**Information given**

-*-

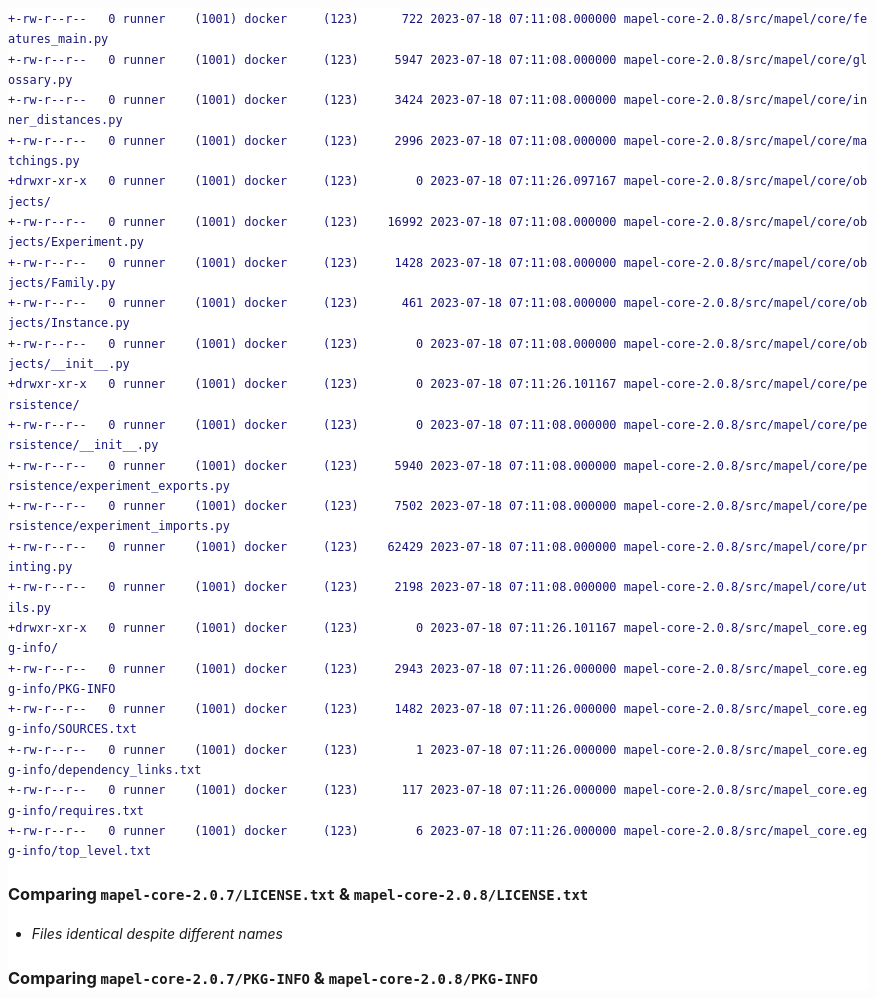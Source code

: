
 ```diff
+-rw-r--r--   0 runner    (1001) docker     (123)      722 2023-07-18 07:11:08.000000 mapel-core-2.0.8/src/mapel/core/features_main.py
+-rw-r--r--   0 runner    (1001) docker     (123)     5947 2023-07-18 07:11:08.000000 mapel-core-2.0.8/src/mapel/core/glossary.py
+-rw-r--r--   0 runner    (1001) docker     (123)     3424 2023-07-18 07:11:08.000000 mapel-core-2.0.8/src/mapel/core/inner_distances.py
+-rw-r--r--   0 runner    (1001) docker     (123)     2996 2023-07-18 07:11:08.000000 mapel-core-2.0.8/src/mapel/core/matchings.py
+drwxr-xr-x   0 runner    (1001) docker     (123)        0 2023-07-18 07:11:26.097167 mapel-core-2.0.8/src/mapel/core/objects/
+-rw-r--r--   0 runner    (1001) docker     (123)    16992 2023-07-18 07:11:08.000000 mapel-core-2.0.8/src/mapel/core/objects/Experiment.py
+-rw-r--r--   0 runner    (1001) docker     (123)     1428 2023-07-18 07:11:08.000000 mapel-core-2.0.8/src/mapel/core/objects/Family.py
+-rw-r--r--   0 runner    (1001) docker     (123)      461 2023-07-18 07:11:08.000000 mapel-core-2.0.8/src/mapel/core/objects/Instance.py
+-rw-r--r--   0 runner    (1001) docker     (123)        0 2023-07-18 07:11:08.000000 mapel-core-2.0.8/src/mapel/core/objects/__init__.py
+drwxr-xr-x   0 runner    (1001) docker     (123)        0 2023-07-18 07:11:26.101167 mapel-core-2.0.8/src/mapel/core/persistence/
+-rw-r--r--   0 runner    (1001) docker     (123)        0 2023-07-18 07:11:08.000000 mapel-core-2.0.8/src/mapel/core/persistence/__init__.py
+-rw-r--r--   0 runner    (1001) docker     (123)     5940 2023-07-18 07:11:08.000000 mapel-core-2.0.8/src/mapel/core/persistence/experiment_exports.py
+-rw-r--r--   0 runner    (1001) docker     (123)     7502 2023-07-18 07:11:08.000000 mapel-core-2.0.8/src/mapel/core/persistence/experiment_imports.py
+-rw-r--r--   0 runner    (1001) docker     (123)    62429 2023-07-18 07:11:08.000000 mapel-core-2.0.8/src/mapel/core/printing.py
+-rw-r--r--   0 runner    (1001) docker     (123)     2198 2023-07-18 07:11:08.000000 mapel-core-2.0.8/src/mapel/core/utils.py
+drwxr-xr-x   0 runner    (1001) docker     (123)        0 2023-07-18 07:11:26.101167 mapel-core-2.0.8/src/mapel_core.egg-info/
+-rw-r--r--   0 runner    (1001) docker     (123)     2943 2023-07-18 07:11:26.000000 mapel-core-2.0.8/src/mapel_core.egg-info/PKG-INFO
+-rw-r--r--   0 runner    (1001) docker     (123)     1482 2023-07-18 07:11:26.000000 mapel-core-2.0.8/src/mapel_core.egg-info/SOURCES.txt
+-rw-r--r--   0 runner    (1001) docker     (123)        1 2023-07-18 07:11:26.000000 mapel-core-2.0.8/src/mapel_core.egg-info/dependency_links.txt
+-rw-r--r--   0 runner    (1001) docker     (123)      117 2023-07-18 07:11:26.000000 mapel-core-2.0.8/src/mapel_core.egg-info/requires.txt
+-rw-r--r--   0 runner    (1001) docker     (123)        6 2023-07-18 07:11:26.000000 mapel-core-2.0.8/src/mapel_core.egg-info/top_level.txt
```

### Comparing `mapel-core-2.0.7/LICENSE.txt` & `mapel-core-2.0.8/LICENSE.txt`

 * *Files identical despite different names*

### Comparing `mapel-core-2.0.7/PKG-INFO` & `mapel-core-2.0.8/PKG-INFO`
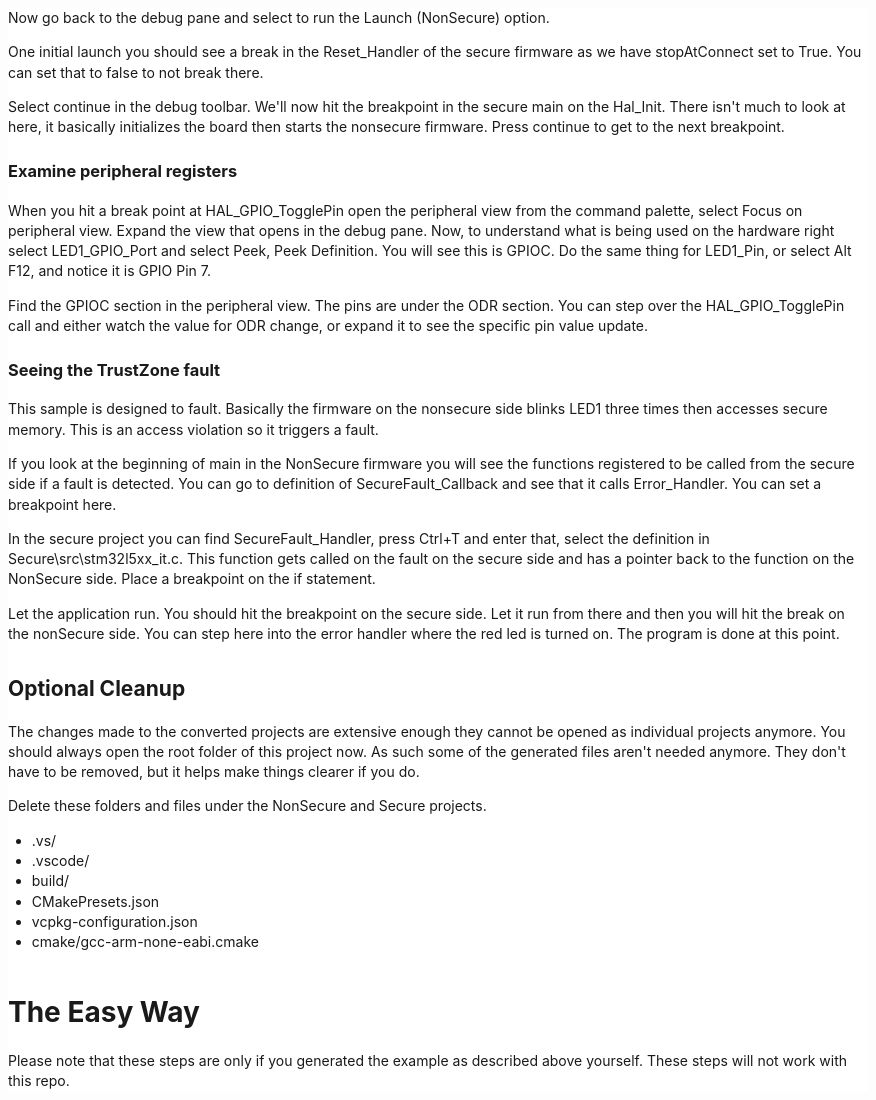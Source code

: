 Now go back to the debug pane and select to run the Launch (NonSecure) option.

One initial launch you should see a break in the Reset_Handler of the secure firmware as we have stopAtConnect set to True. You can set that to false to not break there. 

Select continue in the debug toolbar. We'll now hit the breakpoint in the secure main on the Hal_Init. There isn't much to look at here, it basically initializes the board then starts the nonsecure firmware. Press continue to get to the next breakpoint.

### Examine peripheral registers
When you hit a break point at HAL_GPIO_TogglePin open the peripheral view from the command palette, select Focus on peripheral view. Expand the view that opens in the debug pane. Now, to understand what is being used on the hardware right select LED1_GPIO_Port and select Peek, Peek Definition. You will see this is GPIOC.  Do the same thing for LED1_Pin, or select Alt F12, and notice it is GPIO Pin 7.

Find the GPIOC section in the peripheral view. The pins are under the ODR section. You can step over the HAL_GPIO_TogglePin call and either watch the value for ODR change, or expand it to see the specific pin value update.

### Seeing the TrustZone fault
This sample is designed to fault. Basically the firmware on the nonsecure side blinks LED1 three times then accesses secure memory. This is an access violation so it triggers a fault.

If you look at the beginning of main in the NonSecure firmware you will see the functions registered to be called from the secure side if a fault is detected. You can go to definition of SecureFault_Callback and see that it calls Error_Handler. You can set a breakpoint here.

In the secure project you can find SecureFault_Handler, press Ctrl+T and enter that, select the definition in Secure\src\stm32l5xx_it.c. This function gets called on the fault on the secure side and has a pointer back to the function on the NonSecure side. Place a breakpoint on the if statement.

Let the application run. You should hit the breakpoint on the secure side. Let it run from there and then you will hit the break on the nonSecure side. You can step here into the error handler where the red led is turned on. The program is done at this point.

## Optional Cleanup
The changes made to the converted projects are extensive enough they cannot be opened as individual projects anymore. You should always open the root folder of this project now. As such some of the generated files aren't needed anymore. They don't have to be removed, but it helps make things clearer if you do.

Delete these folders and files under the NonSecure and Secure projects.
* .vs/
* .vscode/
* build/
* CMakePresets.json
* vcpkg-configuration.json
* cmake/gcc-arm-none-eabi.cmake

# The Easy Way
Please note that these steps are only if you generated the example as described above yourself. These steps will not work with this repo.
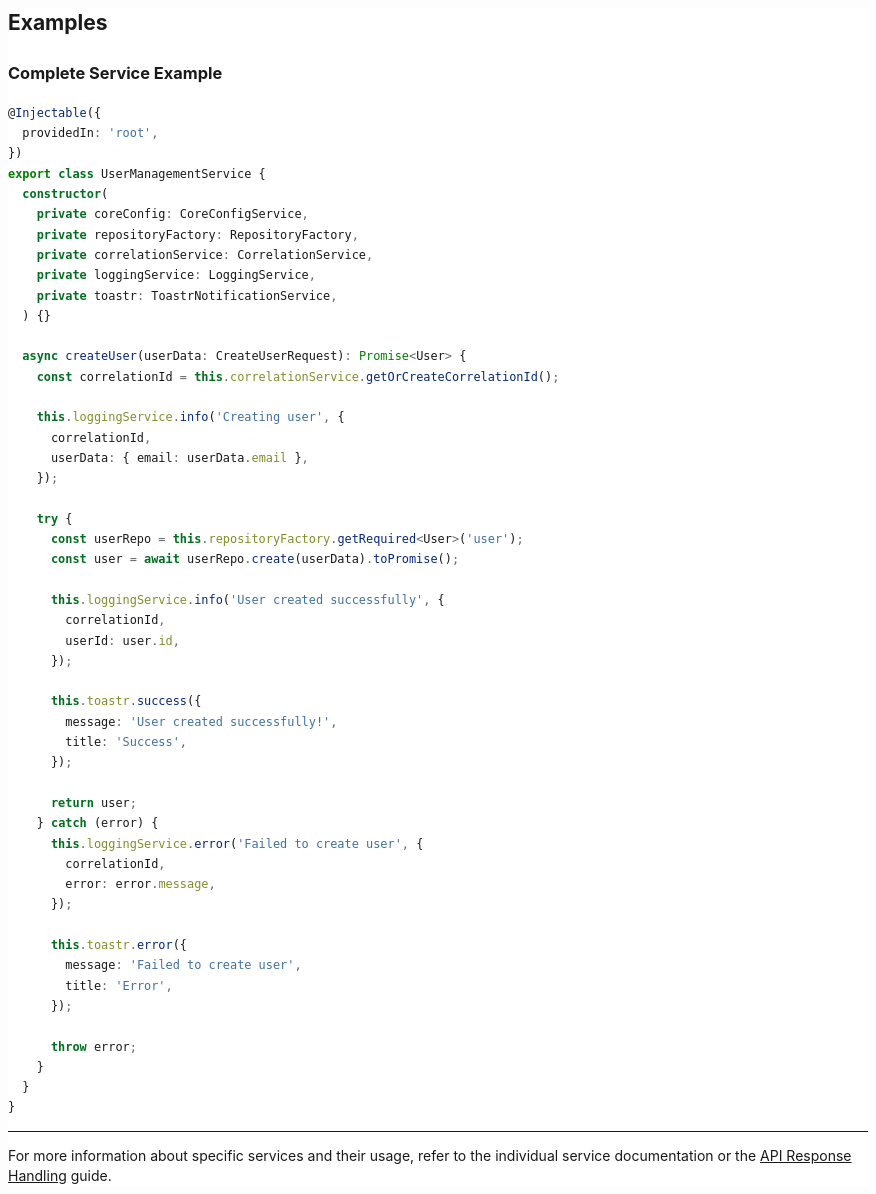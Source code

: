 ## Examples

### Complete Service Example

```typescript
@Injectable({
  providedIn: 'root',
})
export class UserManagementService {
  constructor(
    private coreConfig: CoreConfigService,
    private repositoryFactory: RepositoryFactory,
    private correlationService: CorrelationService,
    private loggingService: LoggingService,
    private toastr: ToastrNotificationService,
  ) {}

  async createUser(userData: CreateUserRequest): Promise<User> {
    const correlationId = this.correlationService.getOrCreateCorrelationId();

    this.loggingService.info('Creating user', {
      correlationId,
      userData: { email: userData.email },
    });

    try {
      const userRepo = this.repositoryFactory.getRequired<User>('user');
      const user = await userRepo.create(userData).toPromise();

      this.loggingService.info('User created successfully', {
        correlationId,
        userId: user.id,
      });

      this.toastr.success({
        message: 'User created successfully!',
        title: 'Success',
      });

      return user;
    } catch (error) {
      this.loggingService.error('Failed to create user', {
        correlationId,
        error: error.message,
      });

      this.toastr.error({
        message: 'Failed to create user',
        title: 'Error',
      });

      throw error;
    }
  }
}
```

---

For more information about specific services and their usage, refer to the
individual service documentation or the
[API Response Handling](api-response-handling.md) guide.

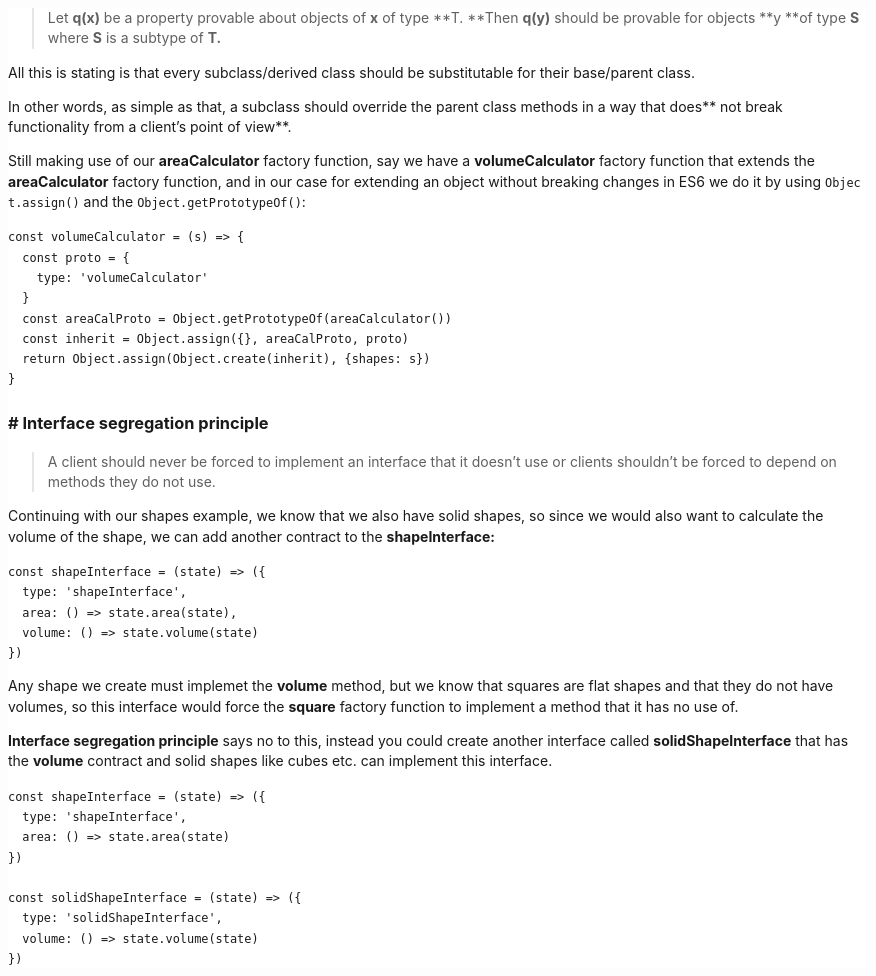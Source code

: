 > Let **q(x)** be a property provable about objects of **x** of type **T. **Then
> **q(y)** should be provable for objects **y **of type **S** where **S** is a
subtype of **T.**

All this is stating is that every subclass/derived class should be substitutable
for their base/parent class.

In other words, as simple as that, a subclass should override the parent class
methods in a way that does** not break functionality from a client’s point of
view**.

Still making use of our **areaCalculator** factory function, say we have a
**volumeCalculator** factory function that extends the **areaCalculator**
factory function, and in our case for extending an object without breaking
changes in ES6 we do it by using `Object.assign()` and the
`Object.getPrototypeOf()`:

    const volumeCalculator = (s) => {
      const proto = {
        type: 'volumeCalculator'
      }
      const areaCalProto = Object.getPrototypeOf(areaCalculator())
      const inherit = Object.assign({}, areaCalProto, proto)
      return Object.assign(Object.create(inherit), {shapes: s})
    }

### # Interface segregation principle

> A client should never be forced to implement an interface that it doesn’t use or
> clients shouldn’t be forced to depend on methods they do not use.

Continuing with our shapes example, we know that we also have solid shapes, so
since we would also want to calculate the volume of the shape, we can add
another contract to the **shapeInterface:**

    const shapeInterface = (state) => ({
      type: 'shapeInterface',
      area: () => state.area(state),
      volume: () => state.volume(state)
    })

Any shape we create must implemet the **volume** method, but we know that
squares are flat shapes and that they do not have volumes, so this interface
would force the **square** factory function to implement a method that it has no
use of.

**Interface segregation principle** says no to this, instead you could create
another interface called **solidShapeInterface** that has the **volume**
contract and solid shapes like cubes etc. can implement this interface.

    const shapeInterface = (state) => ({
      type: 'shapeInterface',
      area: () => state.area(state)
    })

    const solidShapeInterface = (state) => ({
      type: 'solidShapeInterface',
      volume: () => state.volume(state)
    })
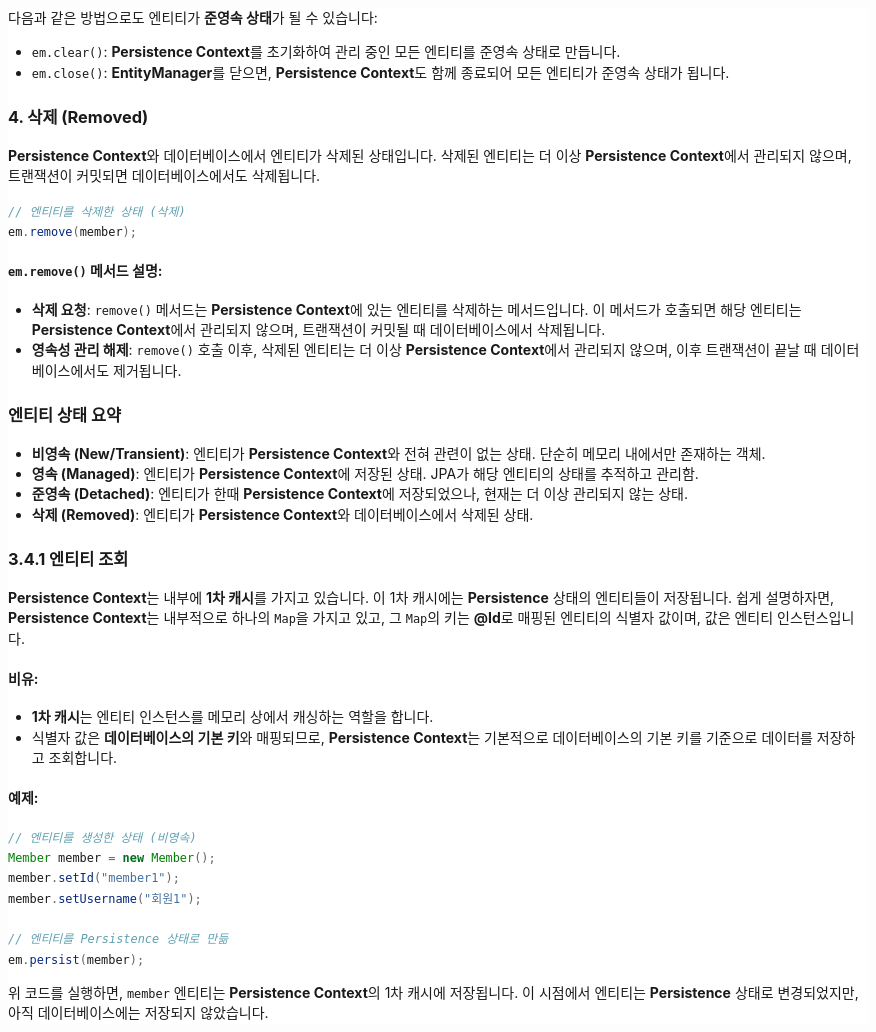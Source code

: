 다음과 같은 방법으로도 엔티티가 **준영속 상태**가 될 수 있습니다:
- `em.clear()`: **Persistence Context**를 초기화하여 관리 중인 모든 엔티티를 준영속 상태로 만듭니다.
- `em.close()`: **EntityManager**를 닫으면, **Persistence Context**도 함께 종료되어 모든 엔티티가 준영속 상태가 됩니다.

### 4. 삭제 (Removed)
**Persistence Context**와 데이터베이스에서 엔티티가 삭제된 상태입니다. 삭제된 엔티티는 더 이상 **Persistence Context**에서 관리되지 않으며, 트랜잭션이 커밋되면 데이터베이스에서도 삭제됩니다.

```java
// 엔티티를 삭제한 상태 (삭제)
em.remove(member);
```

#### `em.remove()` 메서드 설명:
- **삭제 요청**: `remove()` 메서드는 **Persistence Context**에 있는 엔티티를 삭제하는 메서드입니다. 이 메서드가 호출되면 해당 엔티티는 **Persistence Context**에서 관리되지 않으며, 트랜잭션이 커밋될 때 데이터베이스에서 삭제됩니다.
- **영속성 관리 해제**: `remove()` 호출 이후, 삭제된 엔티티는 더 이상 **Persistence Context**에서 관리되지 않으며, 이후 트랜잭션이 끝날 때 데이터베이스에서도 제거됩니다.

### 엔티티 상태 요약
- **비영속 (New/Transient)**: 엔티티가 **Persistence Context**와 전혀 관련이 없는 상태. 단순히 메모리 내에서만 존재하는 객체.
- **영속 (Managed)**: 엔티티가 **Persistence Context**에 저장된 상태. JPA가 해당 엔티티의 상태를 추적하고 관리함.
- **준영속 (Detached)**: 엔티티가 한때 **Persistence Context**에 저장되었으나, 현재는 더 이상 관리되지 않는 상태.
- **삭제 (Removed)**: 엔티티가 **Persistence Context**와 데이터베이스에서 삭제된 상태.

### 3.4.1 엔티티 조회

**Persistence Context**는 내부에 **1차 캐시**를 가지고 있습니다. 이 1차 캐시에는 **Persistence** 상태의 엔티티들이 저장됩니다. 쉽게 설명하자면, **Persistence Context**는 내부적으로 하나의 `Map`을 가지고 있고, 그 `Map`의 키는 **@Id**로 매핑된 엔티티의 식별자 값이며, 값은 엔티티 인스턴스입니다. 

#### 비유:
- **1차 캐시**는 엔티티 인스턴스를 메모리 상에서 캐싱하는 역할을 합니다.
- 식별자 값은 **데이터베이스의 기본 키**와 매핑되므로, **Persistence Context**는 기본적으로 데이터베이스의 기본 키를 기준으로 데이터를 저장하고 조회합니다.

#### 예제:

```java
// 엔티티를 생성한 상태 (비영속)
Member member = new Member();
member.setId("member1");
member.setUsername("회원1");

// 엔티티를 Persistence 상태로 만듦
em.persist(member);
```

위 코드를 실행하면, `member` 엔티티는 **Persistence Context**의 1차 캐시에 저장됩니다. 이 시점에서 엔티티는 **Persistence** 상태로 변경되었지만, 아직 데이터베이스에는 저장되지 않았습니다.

-*-

**What is needed**
Each line in the material with "principle" in it must be reported.

**Expected answer**
### # Interface segregation principle
**Interface segregation principle** says no to this, instead you could create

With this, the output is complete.